Question

The position of a point in time $'t'$ is given by $x = a + bt - c{t^2}$, $ y = at + b{t^2}$ its acceleration at the time $'t'$ is
(A) $b - c$
(B) $b + c$
(C) $2b - 2c$
(D) $2\sqrt {{b^2} + {c^2}} $

Answer 1

Hint: Here given that position of the point at a time $'t'$ by two different coordinates as the acceleration is second-order derivatives of position concerning time. Hence differentiating the given coordinate two times will give the acceleration and after finding the acceleration for each coordinate we will deduce the resultant acceleration.

Formula used
$ \Rightarrow \vec a = \dfrac{{{d^2}\vec x}}{{{d^2}t}}$
\[ \Rightarrow a = \sqrt {a_x^2 + a_y^2} \]

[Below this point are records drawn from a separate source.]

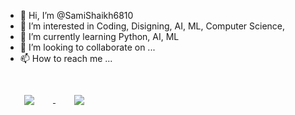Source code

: - 👋 Hi, I’m @SamiShaikh6810
- 👀 I’m interested in Coding, Disigning, AI, ML, Computer Science, 
- 🌱 I’m currently learning Python, AI, ML
- 💞️ I’m looking to collaborate on ...
- 📫 How to reach me ...

<!---
SamiShaikh6810/SamiShaikh6810 is a ✨ special ✨ repository because its `README.md` (this file) appears on your GitHub profile.
You can click the Preview link to take a look at your changes.
--->

<a href="https://github.com/samishaikh6810">
  <img align="center" style="margin:30px;" src="https://github-readme-stats.vercel.app/api?username=samishaikh6810&show_icons=true" />
</a>
<a href="https://github.com/samishaikh6810">
  <img align="center"style="margin:30px;" src="https://github-readme-stats.vercel.app/api/top-langs/?username=samishaikh6810&langs_count=11" />
</a>
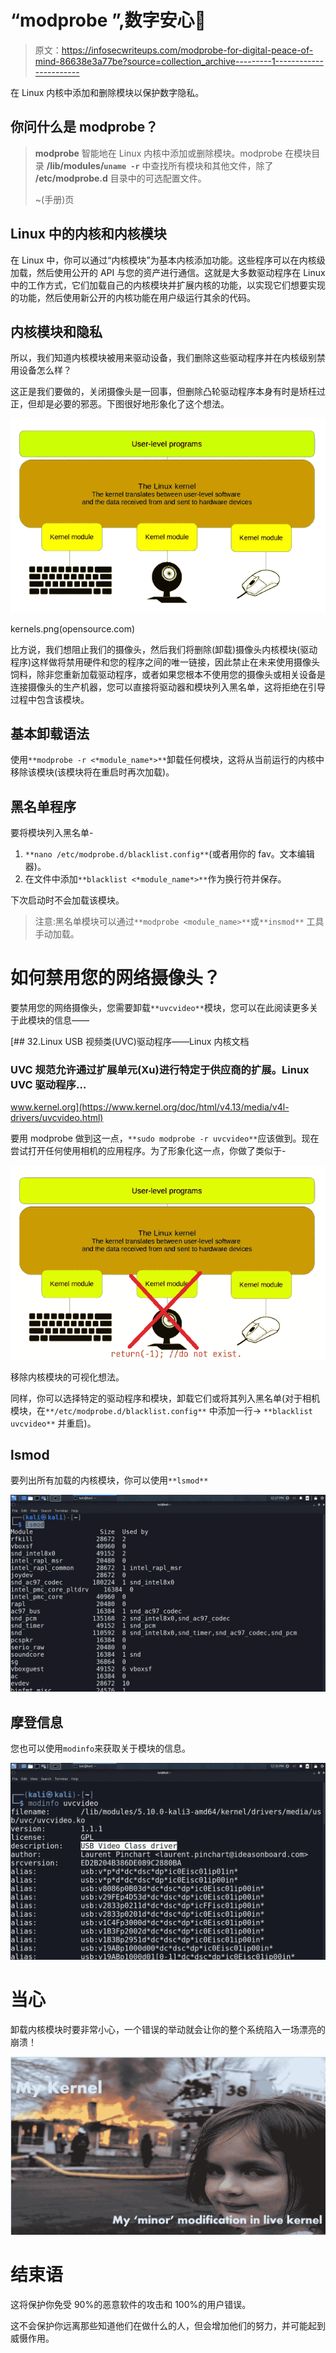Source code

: # “modprobe ”,数字安心🍃

> 原文：<https://infosecwriteups.com/modprobe-for-digital-peace-of-mind-86638e3a77be?source=collection_archive---------1----------------------->

在 Linux 内核中添加和删除模块以保护数字隐私。

## 你问什么是 modprobe？

> **modprobe** 智能地在 Linux 内核中添加或删除模块。modprobe 在模块目录 **/lib/modules/`uname -r`** 中查找所有模块和其他文件，除了 **/etc/modprobe.d** 目录中的可选配置文件。
> 
> ~(手册)页

## Linux 中的内核和内核模块

在 Linux 中，你可以通过“内核模块”为基本内核添加功能。这些程序可以在内核级加载，然后使用公开的 API 与您的资产进行通信。这就是大多数驱动程序在 Linux 中的工作方式，它们加载自己的内核模块并扩展内核的功能，以实现它们想要实现的功能，然后使用新公开的内核功能在用户级运行其余的代码。

## 内核模块和隐私

所以，我们知道内核模块被用来驱动设备，我们删除这些驱动程序并在内核级别禁用设备怎么样？

这正是我们要做的，关闭摄像头是一回事，但删除凸轮驱动程序本身有时是矫枉过正，但却是必要的邪恶。下图很好地形象化了这个想法。

![](img/46bb0f7f9d2d1a402581d7c8f1c15873.png)

kernels.png(opensource.com)

比方说，我们想阻止我们的摄像头，然后我们将删除(卸载)摄像头内核模块(驱动程序)这样做将禁用硬件和您的程序之间的唯一链接，因此禁止在未来使用摄像头饲料，除非您重新加载驱动程序，或者如果您根本不使用您的摄像头或相关设备是连接摄像头的生产机器，您可以直接将驱动器和模块列入黑名单，这将拒绝在引导过程中包含该模块。

## 基本卸载语法

使用`**modprobe -r <*module_name*>**`卸载任何模块，这将从当前运行的内核中移除该模块(该模块将在重启时再次加载)。

## 黑名单程序

要将模块列入黑名单-

1.  `**nano /etc/modprobe.d/blacklist.config**`(或者用你的 fav。文本编辑器)。
2.  在文件中添加`**blacklist <*module_name*>**`作为换行符并保存。

下次启动时不会加载该模块。

> 注意:黑名单模块可以通过`**modprobe <module_name>**`或`**insmod**` 工具手动加载。

# 如何禁用您的网络摄像头？

要禁用您的网络摄像头，您需要卸载`**uvcvideo**`模块，您可以在此阅读更多关于此模块的信息——

 [## 32.Linux USB 视频类(UVC)驱动程序——Linux 内核文档

### UVC 规范允许通过扩展单元(Xu)进行特定于供应商的扩展。Linux UVC 驱动程序…

www.kernel.org](https://www.kernel.org/doc/html/v4.13/media/v4l-drivers/uvcvideo.html) 

要用 modprobe 做到这一点，`**sudo modprobe -r uvcvideo**`应该做到。现在尝试打开任何使用相机的应用程序。为了形象化这一点，你做了类似于-

![](img/76a28284205889d6e0aef98fd0a4a002.png)

移除内核模块的可视化想法。

同样，你可以选择特定的驱动程序和模块，卸载它们或将其列入黑名单(对于相机模块，在`**/etc/modprobe.d/blacklist.config**` 中添加一行→ `**blacklist uvcvideo**` 并重启)。

## lsmod

要列出所有加载的内核模块，你可以使用`**lsmod**`

![](img/f7af5014aa8953168a6d4683759e6f3d.png)

## 摩登信息

您也可以使用`modinfo`来获取关于模块的信息。

![](img/fdbc0df1acc876402efe281781dc6211.png)

# 当心

卸载内核模块时要非常小心，一个错误的举动就会让你的整个系统陷入一场漂亮的崩溃！

![](img/59a7b86fd612a4519cf95505be867a39.png)

# 结束语

这将保护你免受 90%的恶意软件的攻击和 100%的用户错误。

这不会保护你远离那些知道他们在做什么的人，但会增加他们的努力，并可能起到威慑作用。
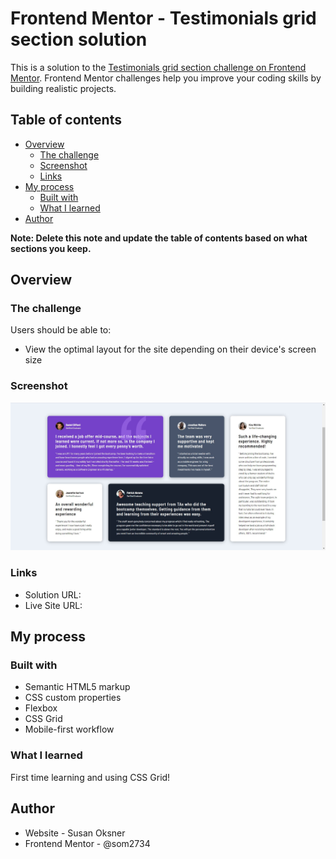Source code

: # Frontend Mentor - Testimonials grid section solution

This is a solution to the [Testimonials grid section challenge on Frontend Mentor](https://www.frontendmentor.io/challenges/testimonials-grid-section-Nnw6J7Un7). Frontend Mentor challenges help you improve your coding skills by building realistic projects. 

## Table of contents

- [Overview](#overview)
  - [The challenge](#the-challenge)
  - [Screenshot](#screenshot)
  - [Links](#links)
- [My process](#my-process)
  - [Built with](#built-with)
  - [What I learned](#what-i-learned)
- [Author](#author)

**Note: Delete this note and update the table of contents based on what sections you keep.**

## Overview

### The challenge

Users should be able to:

- View the optimal layout for the site depending on their device's screen size

### Screenshot

![](./screenshot.jpg)

### Links

- Solution URL: [](https://github.com/smash1t/fm-testimonials-challenge)
- Live Site URL: [](https://smash1t.github.io/fm-testimonials-challenge/)

## My process

### Built with

- Semantic HTML5 markup
- CSS custom properties
- Flexbox
- CSS Grid
- Mobile-first workflow

### What I learned

First time learning and using CSS Grid! 

## Author

- Website - Susan Oksner [](https://www.linkedin.com/in/susan-mashevich/)
- Frontend Mentor - @som2734 [](https://www.frontendmentor.io/profile/som2734)
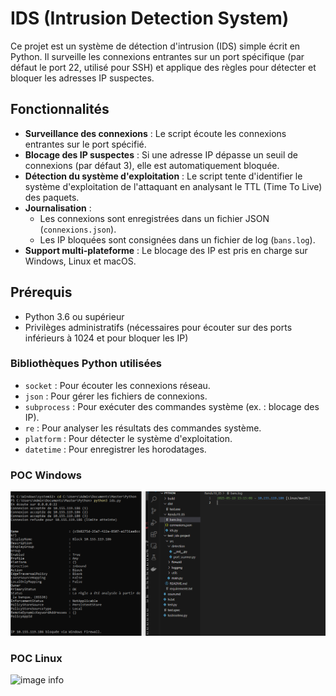
# IDS (Intrusion Detection System)

Ce projet est un système de détection d'intrusion (IDS) simple écrit en Python. Il surveille les connexions entrantes sur un port spécifique (par défaut le port 22, utilisé pour SSH) et applique des règles pour détecter et bloquer les adresses IP suspectes.

## Fonctionnalités

- **Surveillance des connexions** : Le script écoute les connexions entrantes sur le port spécifié.
- **Blocage des IP suspectes** : Si une adresse IP dépasse un seuil de connexions (par défaut 3), elle est automatiquement bloquée.
- **Détection du système d'exploitation** : Le script tente d'identifier le système d'exploitation de l'attaquant en analysant le TTL (Time To Live) des paquets.
- **Journalisation** :
  - Les connexions sont enregistrées dans un fichier JSON (`connexions.json`).
  - Les IP bloquées sont consignées dans un fichier de log (`bans.log`).
- **Support multi-plateforme** : Le blocage des IP est pris en charge sur Windows, Linux et macOS.

## Prérequis

- Python 3.6 ou supérieur
- Privilèges administratifs (nécessaires pour écouter sur des ports inférieurs à 1024 et pour bloquer les IP)

### Bibliothèques Python utilisées

- `socket` : Pour écouter les connexions réseau.
- `json` : Pour gérer les fichiers de connexions.
- `subprocess` : Pour exécuter des commandes système (ex. : blocage des IP).
- `re` : Pour analyser les résultats des commandes système.
- `platform` : Pour détecter le système d'exploitation.
- `datetime` : Pour enregistrer les horodatages.

### POC Windows  

![image info](img/img.png)


### POC Linux 

![image info](img/img2.png)
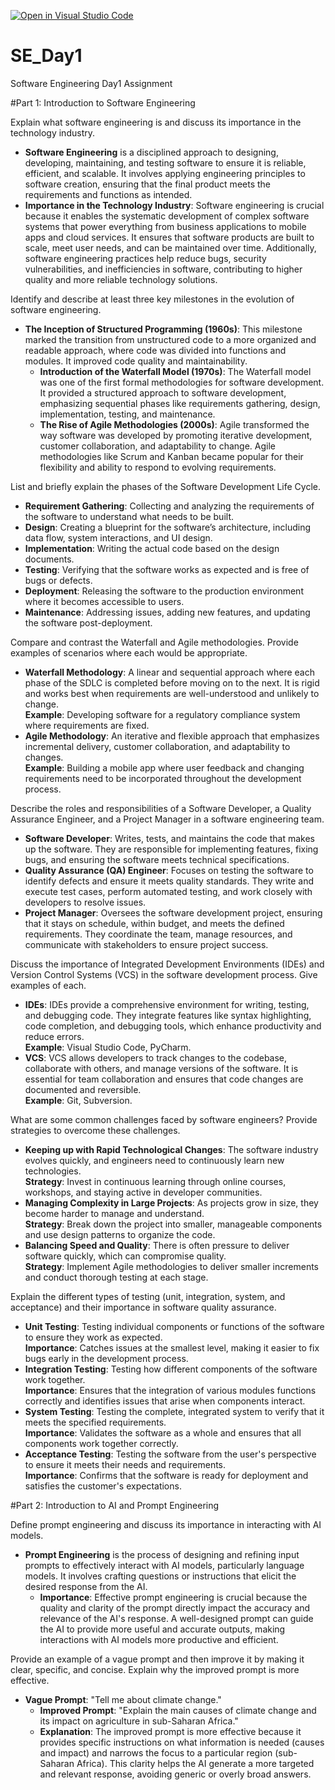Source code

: [![Open in Visual Studio Code](https://classroom.github.com/assets/open-in-vscode-2e0aaae1b6195c2367325f4f02e2d04e9abb55f0b24a779b69b11b9e10269abc.svg)](https://classroom.github.com/online_ide?assignment_repo_id=15570770&assignment_repo_type=AssignmentRepo)
# SE_Day1
Software Engineering Day1 Assignment

#Part 1: Introduction to Software Engineering

Explain what software engineering is and discuss its importance in the technology industry.
- **Software Engineering** is a disciplined approach to designing, developing, maintaining, and testing software to ensure it is reliable, efficient, and scalable. It involves applying engineering principles to software creation, ensuring that the final product meets the requirements and functions as intended.
 - **Importance in the Technology Industry**: Software engineering is crucial because it enables the systematic development of complex software systems that power everything from business applications to mobile apps and cloud services. It ensures that software products are built to scale, meet user needs, and can be maintained over time. Additionally, software engineering practices help reduce bugs, security vulnerabilities, and inefficiencies in software, contributing to higher quality and more reliable technology solutions.

Identify and describe at least three key milestones in the evolution of software engineering.
 - **The Inception of Structured Programming (1960s)**: This milestone marked the transition from unstructured code to a more organized and readable approach, where code was divided into functions and modules. It improved code quality and maintainability.
   - **Introduction of the Waterfall Model (1970s)**: The Waterfall model was one of the first formal methodologies for software development. It provided a structured approach to software development, emphasizing sequential phases like requirements gathering, design, implementation, testing, and maintenance.
   - **The Rise of Agile Methodologies (2000s)**: Agile transformed the way software was developed by promoting iterative development, customer collaboration, and adaptability to change. Agile methodologies like Scrum and Kanban became popular for their flexibility and ability to respond to evolving requirements.

List and briefly explain the phases of the Software Development Life Cycle.
- **Requirement Gathering**: Collecting and analyzing the requirements of the software to understand what needs to be built.
- **Design**: Creating a blueprint for the software’s architecture, including data flow, system interactions, and UI design.
- **Implementation**: Writing the actual code based on the design documents.
- **Testing**: Verifying that the software works as expected and is free of bugs or defects.
- **Deployment**: Releasing the software to the production environment where it becomes accessible to users.
- **Maintenance**: Addressing issues, adding new features, and updating the software post-deployment.

Compare and contrast the Waterfall and Agile methodologies. Provide examples of scenarios where each would be appropriate.
- **Waterfall Methodology**: A linear and sequential approach where each phase of the SDLC is completed before moving on to the next. It is rigid and works best when requirements are well-understood and unlikely to change.  
   **Example**: Developing software for a regulatory compliance system where requirements are fixed.
- **Agile Methodology**: An iterative and flexible approach that emphasizes incremental delivery, customer collaboration, and adaptability to changes.  
   **Example**: Building a mobile app where user feedback and changing requirements need to be incorporated throughout the development process.

Describe the roles and responsibilities of a Software Developer, a Quality Assurance Engineer, and a Project Manager in a software engineering team.
- **Software Developer**: Writes, tests, and maintains the code that makes up the software. They are responsible for implementing features, fixing bugs, and ensuring the software meets technical specifications.
- **Quality Assurance (QA) Engineer**: Focuses on testing the software to identify defects and ensure it meets quality standards. They write and execute test cases, perform automated testing, and work closely with developers to resolve issues.
- **Project Manager**: Oversees the software development project, ensuring that it stays on schedule, within budget, and meets the defined requirements. They coordinate the team, manage resources, and communicate with stakeholders to ensure project success.

Discuss the importance of Integrated Development Environments (IDEs) and Version Control Systems (VCS) in the software development process. Give examples of each.
- **IDEs**: IDEs provide a comprehensive environment for writing, testing, and debugging code. They integrate features like syntax highlighting, code completion, and debugging tools, which enhance productivity and reduce errors.  
   **Example**: Visual Studio Code, PyCharm.
- **VCS**: VCS allows developers to track changes to the codebase, collaborate with others, and manage versions of the software. It is essential for team collaboration and ensures that code changes are documented and reversible.  
   **Example**: Git, Subversion.

What are some common challenges faced by software engineers? Provide strategies to overcome these challenges.
- **Keeping up with Rapid Technological Changes**: The software industry evolves quickly, and engineers need to continuously learn new technologies.  
   **Strategy**: Invest in continuous learning through online courses, workshops, and staying active in developer communities.
- **Managing Complexity in Large Projects**: As projects grow in size, they become harder to manage and understand.  
   **Strategy**: Break down the project into smaller, manageable components and use design patterns to organize the code.
- **Balancing Speed and Quality**: There is often pressure to deliver software quickly, which can compromise quality.  
   **Strategy**: Implement Agile methodologies to deliver smaller increments and conduct thorough testing at each stage.

Explain the different types of testing (unit, integration, system, and acceptance) and their importance in software quality assurance.
- **Unit Testing**: Testing individual components or functions of the software to ensure they work as expected.  
   **Importance**: Catches issues at the smallest level, making it easier to fix bugs early in the development process.
- **Integration Testing**: Testing how different components of the software work together.  
   **Importance**: Ensures that the integration of various modules functions correctly and identifies issues that arise when components interact.
- **System Testing**: Testing the complete, integrated system to verify that it meets the specified requirements.  
   **Importance**: Validates the software as a whole and ensures that all components work together correctly.
- **Acceptance Testing**: Testing the software from the user's perspective to ensure it meets their needs and requirements.  
   **Importance**: Confirms that the software is ready for deployment and satisfies the customer's expectations.

#Part 2: Introduction to AI and Prompt Engineering

Define prompt engineering and discuss its importance in interacting with AI models.
- **Prompt Engineering** is the process of designing and refining input prompts to effectively interact with AI models, particularly language models. It involves crafting questions or instructions that elicit the desired response from the AI.
   - **Importance**: Effective prompt engineering is crucial because the quality and clarity of the prompt directly impact the accuracy and relevance of the AI's response. A well-designed prompt can guide the AI to provide more useful and accurate outputs, making interactions with AI models more productive and efficient.

Provide an example of a vague prompt and then improve it by making it clear, specific, and concise. Explain why the improved prompt is more effective.
- **Vague Prompt**: "Tell me about climate change."
   - **Improved Prompt**: "Explain the main causes of climate change and its impact on agriculture in sub-Saharan Africa."
   - **Explanation**: The improved prompt is more effective because it provides specific instructions on what information is needed (causes and impact) and narrows the focus to a particular region (sub-Saharan Africa). This clarity helps the AI generate a more targeted and relevant response, avoiding generic or overly broad answers.
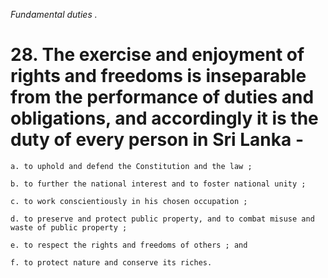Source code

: *Fundamental duties .*

# 28. The exercise and enjoyment of rights and freedoms is inseparable from the performance of duties and obligations, and accordingly it is the duty of every person in Sri Lanka -

    a. to uphold and defend the Constitution and the law ;

    b. to further the national interest and to foster national unity ;

    c. to work conscientiously in his chosen occupation ;

    d. to preserve and protect public property, and to combat misuse and waste of public property ;

    e. to respect the rights and freedoms of others ; and

    f. to protect nature and conserve its riches.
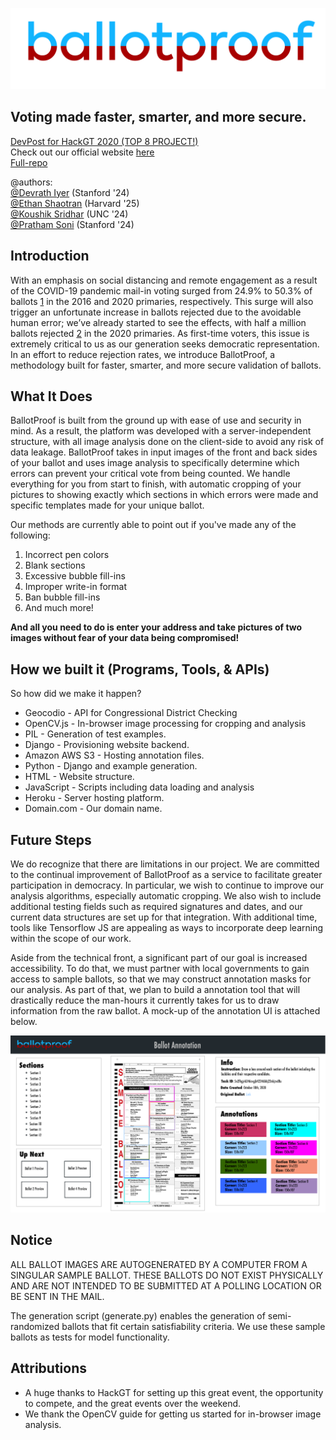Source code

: ![logo](logoHiRes.png)

## Voting made faster, smarter, and more secure.
[DevPost for HackGT 2020 (TOP 8 PROJECT!)](https://devpost.com/software/ballotproof-vision)\
Check out our official website [here](www.BallotProof.tech)\
[Full-repo](https://github.com/DevrathIyer/ballotproof)

\@authors:\
[\@Devrath Iyer](https://github.com/DevrathIyer) (Stanford '24)\
[\@Ethan Shaotran](https://github.com/Shaotran) (Harvard '25)\
[\@Koushik Sridhar](https://github.com/koushiksridhar) (UNC '24)\
[\@Pratham Soni](https://github.com/PrathamSoni) (Stanford '24)

## Introduction
With an emphasis on social distancing and remote engagement as a result of the COVID-19 pandemic mail-in voting surged from 24.9% to 50.3% of ballots [1] in the 2016 and 2020 primaries, respectively. This surge will also trigger an unfortunate increase in ballots rejected due to the avoidable human error; we’ve already started to see the effects, with half a million ballots rejected [2] in the 2020 primaries. As first-time voters, this issue is extremely critical to us as our generation seeks democratic representation. In an effort to reduce rejection rates, we introduce BallotProof, a methodology built for faster, smarter, and more secure validation of ballots.

## What It Does
BallotProof is built from the ground up with ease of use and security in mind. As a result, the platform was developed with a server-independent structure, with all image analysis done on the client-side to avoid any risk of data leakage. BallotProof takes in input images of the front and back sides of your ballot and uses image analysis to specifically determine which errors can prevent your critical vote from being counted. We handle everything for you from start to finish, with automatic cropping of your pictures to showing exactly which sections in which errors were made and specific templates made for your unique ballot.

Our methods are currently able to point out if you've made any of the following:
1.	Incorrect pen colors
2.	Blank sections
3.	Excessive bubble fill-ins
4.	Improper write-in format
5.	Ban bubble fill-ins
6.	And much more!

**And all you need to do is enter your address and take pictures of two images without fear of your data being compromised!**

## How we built it (Programs, Tools, & APIs)
So how did we make it happen?
- Geocodio - API for Congressional District Checking
- OpenCV.js - In-browser image processing for cropping and analysis
- PIL - Generation of test examples.
- Django - Provisioning website backend.
- Amazon AWS S3 - Hosting annotation files.
- Python - Django and example generation.
- HTML - Website structure.
- JavaScript - Scripts including data loading and analysis
- Heroku - Server hosting platform.
- Domain.com - Our domain name.

## Future Steps
We do recognize that there are limitations in our project. We are committed to the continual improvement of BallotProof as a service to facilitate greater participation in democracy. In particular, we wish to continue to improve our analysis algorithms, especially automatic cropping. We also wish to include additional testing fields such as required signatures and dates, and our current data structures are set up for that integration. With additional time, tools like Tensorflow JS are appealing as ways to incorporate deep learning within the scope of our work.

Aside from the technical front, a significant part of our goal is increased accessibility. To do that, we must partner with local governments to gain access to sample ballots, so that we may construct annotation masks for our analysis. As part of that, we plan to build a annotation tool that will drastically reduce the man-hours it currently takes for us to draw information from the raw ballot. A mock-up of the annotation UI is attached below.

![annotation UI](annotationUI.png)

## Notice
ALL BALLOT IMAGES ARE AUTOGENERATED BY A COMPUTER FROM A SINGULAR SAMPLE BALLOT.
THESE BALLOTS DO NOT EXIST PHYSICALLY AND ARE NOT INTENDED TO BE SUBMITTED AT A
POLLING LOCATION OR BE SENT IN THE MAIL.

The generation script (generate.py) enables the generation of semi-randomized
ballots that fit certain satisfiability criteria. We use these sample ballots
as tests for model functionality.

## Attributions
- A huge thanks to HackGT for setting up this great event, the opportunity to
compete, and the great events over the weekend.
- We thank the OpenCV guide for getting us started for in-browser image analysis.

[1]: https://www.pewresearch.org/fact-tank/2020/10/13/mail-in-voting-became-much-more-common-in-2020-primaries-as-covid-19-spread/?fbclid=IwAR3atHgIz8Fi1KZCuDHHr9I_XsJjnS5uiLbjRVeeY7h2-Vp9_q8expubtCw
[2]: https://www.washingtonpost.com/politics/rejected-mail-ballots/2020/08/23/397fbe92-db3d-11ea-809e-b8be57ba616e_story.html?fbclid=IwAR2UdN9JlgRR4iQWR6_vXgmU69rCreKc_dUq_8kbpow3coJHwY4elV3UgSc
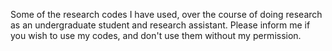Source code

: Some of the research codes I have used, over the course of doing research as an undergraduate student and research assistant. Please inform me if you wish to use my codes, and don't use them without my permission.
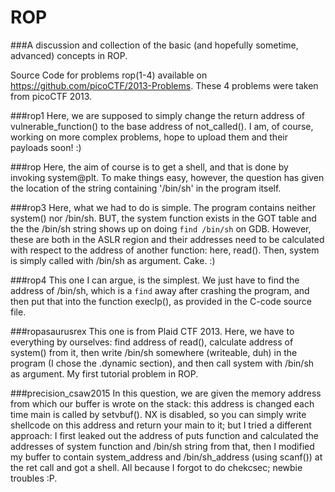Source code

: # ROP
###A discussion and collection of the basic (and hopefully sometime, advanced) concepts in ROP.

Source Code for problems rop(1-4) available on https://github.com/picoCTF/2013-Problems. These 4 problems were taken from picoCTF 2013.

###rop1
Here, we are supposed to simply change the return address of vulnerable_function() to the base address of not_called(). I am, of course, working on more complex problems, hope to upload them and their payloads soon! :)

###rop
Here, the aim of course is to get a shell, and that is done by invoking system@plt. To make things easy, however, the question has given the location of the string containing '/bin/sh' in the program itself.

###rop3
Here, what we had to do is simple. The program contains neither system() nor /bin/sh. BUT, the system function exists in the GOT table and the the /bin/sh string shows up on doing `find /bin/sh` on GDB. However, these are both in the ASLR region and their addresses need to be calculated with respect to the address of another function: here, read(). Then, system is simply called with /bin/sh as argument. Cake. :)

###rop4
This one I can argue, is the simplest. We just have to find the address of /bin/sh, which is a `find` away after crashing the program, and then put that into the function execlp(), as provided in the C-code source file.

###ropasaurusrex
This one is from Plaid CTF 2013. Here, we have to everything by ourselves: find address of read(), calculate address of system() from it, then write /bin/sh somewhere (writeable, duh) in the program (I chose the .dynamic section), and then call system with /bin/sh as argument. My first tutorial problem in ROP.

###precision_csaw2015
In this question, we are given the memory address from which our buffer is wrote on the stack: this address is changed each time main is called by setvbuf(). NX is disabled, so you can simply write shellcode on this address and return your main to it; but I tried a different approach: I first leaked out the address of puts function and calculated the addresses of system function and /bin/sh string from that, then I modified my buffer to contain system_address and /bin/sh_address (using scanf()) at the ret call and got a shell. All because I forgot to do chekcsec; newbie troubles :P.
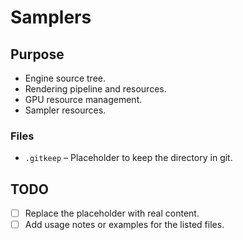 # Samplers

## Purpose
- Engine source tree.
- Rendering pipeline and resources.
- GPU resource management.
- Sampler resources.

### Files
- `.gitkeep` – Placeholder to keep the directory in git.

## TODO
- [ ] Replace the placeholder with real content.
- [ ] Add usage notes or examples for the listed files.
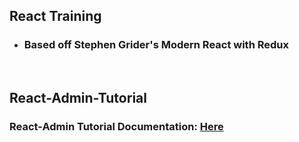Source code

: ## React Training
- ### Based off Stephen Grider's Modern React with Redux

<br>

## React-Admin-Tutorial

### React-Admin Tutorial Documentation: [Here](https://marmelab.com/react-admin/Tutorial.html)
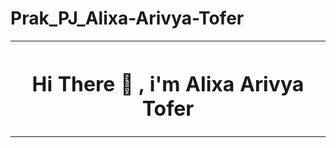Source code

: # Prak_PJ_Alixa-Arivya-Tofer



<table>
  <tr>
    <th>
      <h1>Hi There 👋 , i'm
      Alixa Arivya Tofer</h1>
    </th>
        
  </tr>
</table>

Complete step by step solution:
We know that acceleration means the rate of change of velocity of an object concerning time. Its SI unit is $\dfrac{m}{{{s^2}}}$.
Given that the position of a point in x and y coordinates separately in time $'t'$ such that
$ \Rightarrow x = a + bt - c{t^2}$
$ \Rightarrow y = at + b{t^2}$
As we know that the acceleration is a second-order derivative of position for time. So acceleration can be given by the formula
$ \Rightarrow \vec a = \dfrac{{d\vec v}}{{dt}}$
$ \Rightarrow \vec a = \dfrac{{{d^2}\vec x}}{{{d^2}t}}$
Therefore, differentiating x- coordinate concerning time two times,
 $ \Rightarrow {\vec a_x} = \dfrac{{{d^2}\vec x}}{{{d^2}t}}$
$ \Rightarrow {\vec a_x} = \dfrac{{{d^2}(a + bt - c{t^2})}}{{{d^2}t}}$
$ \Rightarrow {\vec a_x} = \dfrac{{d(b - 2ct)}}{{dt}}$
Differentiating again concerning the time we will get the acceleration due to x-coordinate

$\therefore {\vec a_x} = - 2c$---------- Equation (1)
Similarly, differentiating y- coordinate concerning time two times we will get the acceleration due to y-coordinate
$ \Rightarrow {\vec a_y} = \dfrac{{{d^2}\vec y}}{{{d^2}t}}$
$ \Rightarrow {\vec a_y} = \dfrac{{{d^2}(at + b{t^2})}}{{{d^2}t}}$
$ \Rightarrow {\vec a_y} = \dfrac{{d(a + 2bt)}}{{dt}}$
Differentiating again concerning the time
$\therefore {\vec a_y} = 2b$---------- Equation (2)
Now we can find the resultant acceleration as
$ \Rightarrow {a^2} = a_x^2 + a_y^2$
\[ \Rightarrow a = \sqrt {a_x^2 + a_y^2} \]---------- Equation (3)
Now substituting the values of Equation (1) and Equation (2) in Equation (3), we get
\[ \Rightarrow a = \sqrt {a_x^2 + a_y^2} \]
\[ \Rightarrow a = \sqrt {{{( - 2c)}^2} + {{(2b)}^2}} \]
\[ \Rightarrow a = \sqrt {4{c^2} + 4{b^2}} \]
\[ \Rightarrow a = 2\sqrt {{c^2} + {b^2}} \]
\[\therefore a = 2\sqrt {{b^2} + {c^2}} \]
So the resultant acceleration is \[2\sqrt {{b^2} + {c^2}} \] in time$'t'$.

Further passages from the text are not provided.